Natural killer (NK) cell dysfunction is common in human immunodeficiency virus (HIV)-infected subjects, although its mechanisms are poorly understood. A direct effect of HIV envelope glycoprotein gp120 may be involved. We investigated the in vitro effects of gp120 on the major NK cell effector functions, natural cytotoxicity and cytokine production. In addition, the ability of the vasoactive intestinal peptide (VIP) to modulate these effects was investigated. Our results indicated that gp120 inhibits NK natural cytotoxicity and showed, for the first time, that the inhibition affects also the production of the proinflammatory cytokine interferon-gamma (IFN-gamma).
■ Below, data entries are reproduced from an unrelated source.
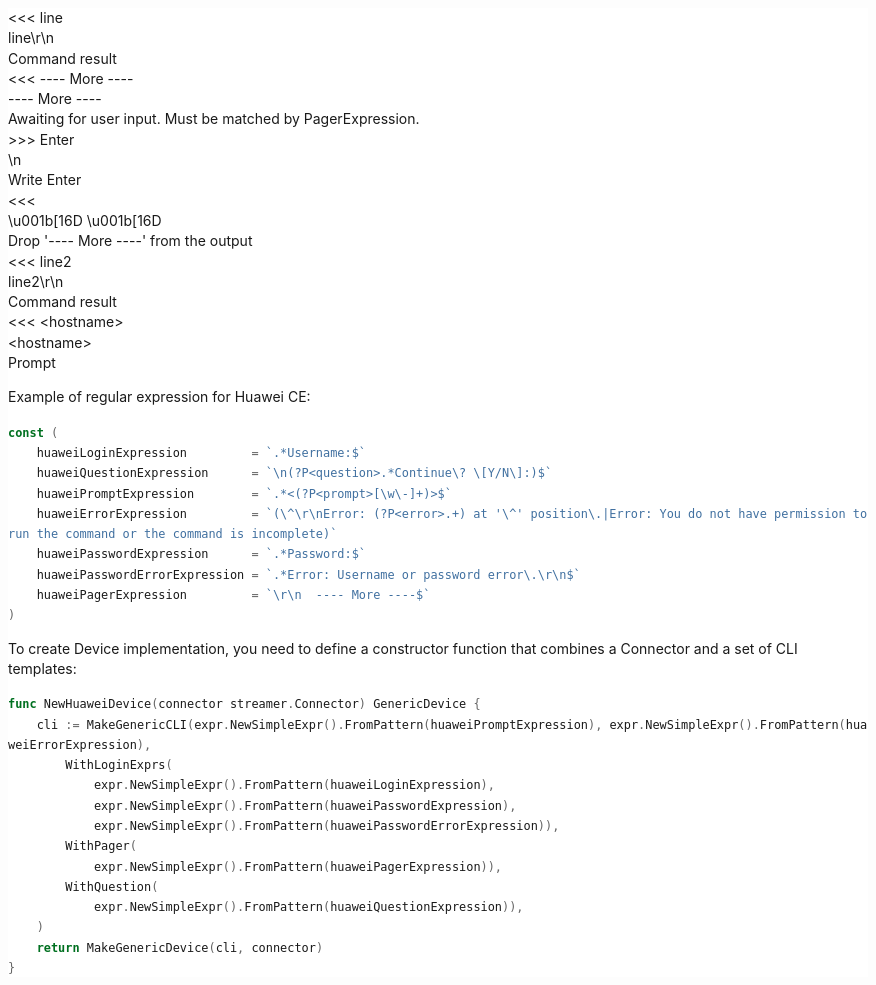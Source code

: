   <div class="odd"><span class="direction"> <<< </span><span class="term">line</span></div>
  <div class="odd"><span class="mono">line\r\n</span></div>
  <div class="odd">Command result</div>

  <div><span class="direction"> <<< </span><span class="term">  ---- More ----</span></div>
  <div><span class="mono">  ---- More ----</span></div>
  <div>Awaiting for user input. Must be matched by PagerExpression.</div>

  <div class="odd"><span class="direction"> >>> </span><span class="term">Enter</span></div>
  <div class="odd"><span class="mono">\n</span></div>
  <div class="odd">Write Enter</div>

  <div><span class="direction"> <<< </span><span class="term"></span></div>
  <div><span class="mono">\u001b[16D                \u001b[16D</span></div>
  <div>Drop '---- More ----' from the output</div>

  <div class="odd"><span class="direction"> <<< </span><span class="term">line2</span></div>
  <div class="odd"><span class="mono">line2\r\n</span></div>
  <div class="odd">Command result</div>

  <div><span class="direction"> <<< </span><span class="term">&lt;hostname&gt;</span></div>
  <div><span class="mono">&lt;hostname&gt;</span></div>
  <div>Prompt</div>
</div>

Example of regular expression for Huawei CE:
```go
const (
	huaweiLoginExpression         = `.*Username:$`
	huaweiQuestionExpression      = `\n(?P<question>.*Continue\? \[Y/N\]:)$`
	huaweiPromptExpression        = `.*<(?P<prompt>[\w\-]+)>$`
	huaweiErrorExpression         = `(\^\r\nError: (?P<error>.+) at '\^' position\.|Error: You do not have permission to run the command or the command is incomplete)`
	huaweiPasswordExpression      = `.*Password:$`
	huaweiPasswordErrorExpression = `.*Error: Username or password error\.\r\n$`
	huaweiPagerExpression         = `\r\n  ---- More ----$`
)
```

To create Device implementation, you need to define a constructor function that combines a Connector and a set of CLI templates:
```go
func NewHuaweiDevice(connector streamer.Connector) GenericDevice {
	cli := MakeGenericCLI(expr.NewSimpleExpr().FromPattern(huaweiPromptExpression), expr.NewSimpleExpr().FromPattern(huaweiErrorExpression),
		WithLoginExprs(
			expr.NewSimpleExpr().FromPattern(huaweiLoginExpression),
			expr.NewSimpleExpr().FromPattern(huaweiPasswordExpression),
			expr.NewSimpleExpr().FromPattern(huaweiPasswordErrorExpression)),
		WithPager(
			expr.NewSimpleExpr().FromPattern(huaweiPagerExpression)),
		WithQuestion(
			expr.NewSimpleExpr().FromPattern(huaweiQuestionExpression)),
	)
	return MakeGenericDevice(cli, connector)
}
```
Interestingly, the inhibitory effect on NK cell functions was obtained with gp120 at concentrations within the range measured in the serum of HIV-infected subjects. Furthermore, we showed that the inhibitory activity of gp120 can be prevented by coincubation with VIP, even if VIP has no stimulatory activity by itself. Taken together these data suggest that (1) an inhibitory effect of gp120 may account for the NK cell dysfunction in HIV-infected subjects; (2) the gp120-mediated decrease in IFN-gamma production by NK cells may contribute to the cytokine imbalance observed in HIV infection; and (3) VIP counteracts the inhibitory effect of gp120 on NK cell functions.